■ **What you are asked to do**
Which of the lines below contain the string "frac"? Copy each one.

[Document images with source code]
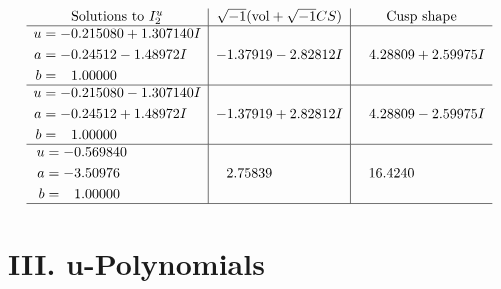 \documentclass[1p]{elsarticle_modified}
\theoremstyle{definition}
\newcommand{\I}{\sqrt{-1}}
\begin{document}
$$\begin{array}{c|c|c}  
\text{Solutions to }I^u_{2}& \I (\text{vol} + \sqrt{-1}CS) & \text{Cusp shape}\\
 \hline 
\begin{aligned}
u &= -0.215080 + 1.307140 I \\
a &= -0.24512 - 1.48972 I \\
b &= \phantom{-}1.00000\phantom{ +0.000000I}\end{aligned}
 & -1.37919 - 2.82812 I & \phantom{-}4.28809 + 2.59975 I \\ \hline\begin{aligned}
u &= -0.215080 - 1.307140 I \\
a &= -0.24512 + 1.48972 I \\
b &= \phantom{-}1.00000\phantom{ +0.000000I}\end{aligned}
 & -1.37919 + 2.82812 I & \phantom{-}4.28809 - 2.59975 I \\ \hline\begin{aligned}
u &= -0.569840\phantom{ +0.000000I} \\
a &= -3.50976\phantom{ +0.000000I} \\
b &= \phantom{-}1.00000\phantom{ +0.000000I}\end{aligned}
 & \phantom{-}2.75839\phantom{ +0.000000I} & \phantom{-}16.4240\phantom{ +0.000000I}\\
 \hline 
 \end{array}$$\newpage
\newpage\renewcommand{\arraystretch}{1}
\centering \section*{ III. u-Polynomials}
\end{document}
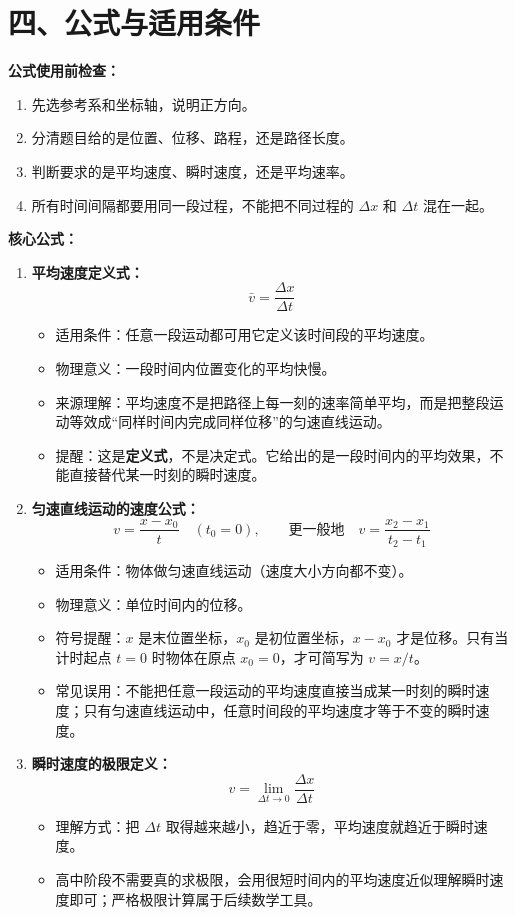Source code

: \section*{四、公式与适用条件}

\textbf{公式使用前检查：}
\begin{enumerate}
  \item 先选参考系和坐标轴，说明正方向。
  \item 分清题目给的是位置、位移、路程，还是路径长度。
  \item 判断要求的是平均速度、瞬时速度，还是平均速率。
  \item 所有时间间隔都要用同一段过程，不能把不同过程的 $\Delta x$ 和 $\Delta t$ 混在一起。
\end{enumerate}

\textbf{核心公式：}

\begin{enumerate}
  \item \textbf{平均速度定义式：}
  \[
  \bar{v} = \frac{\Delta x}{\Delta t}
  \]
  \begin{itemize}
    \item 适用条件：任意一段运动都可用它定义该时间段的平均速度。
    \item 物理意义：一段时间内位置变化的平均快慢。
    \item 来源理解：平均速度不是把路径上每一刻的速率简单平均，而是把整段运动等效成“同样时间内完成同样位移”的匀速直线运动。
    \item 提醒：这是\textbf{定义式}，不是决定式。它给出的是一段时间内的平均效果，不能直接替代某一时刻的瞬时速度。
  \end{itemize}

  \item \textbf{匀速直线运动的速度公式：}
  \[
  v = \frac{x-x_0}{t}\quad (t_0=0),\qquad
  \text{更一般地}\quad v=\frac{x_2-x_1}{t_2-t_1}
  \]
  \begin{itemize}
    \item 适用条件：物体做匀速直线运动（速度大小方向都不变）。
    \item 物理意义：单位时间内的位移。
    \item 符号提醒：$x$ 是末位置坐标，$x_0$ 是初位置坐标，$x-x_0$ 才是位移。只有当计时起点 $t=0$ 时物体在原点 $x_0=0$，才可简写为 $v=x/t$。
    \item 常见误用：不能把任意一段运动的平均速度直接当成某一时刻的瞬时速度；只有匀速直线运动中，任意时间段的平均速度才等于不变的瞬时速度。
  \end{itemize}

  \item \textbf{瞬时速度的极限定义：}
  \[
  v = \lim_{\Delta t \to 0} \frac{\Delta x}{\Delta t}
  \]
  \begin{itemize}
    \item 理解方式：把 $\Delta t$ 取得越来越小，趋近于零，平均速度就趋近于瞬时速度。
    \item 高中阶段不需要真的求极限，会用很短时间内的平均速度近似理解瞬时速度即可；严格极限计算属于后续数学工具。
  \end{itemize}
\end{enumerate}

■ **Solution to the exercise**
  \bar{v} = \frac{\Delta x}{\Delta t}
  v = \frac{x-x_0}{t}\quad (t_0=0),\qquad
  \text{更一般地}\quad v=\frac{x_2-x_1}{t_2-t_1}
  v = \lim_{\Delta t \to 0} \frac{\Delta x}{\Delta t}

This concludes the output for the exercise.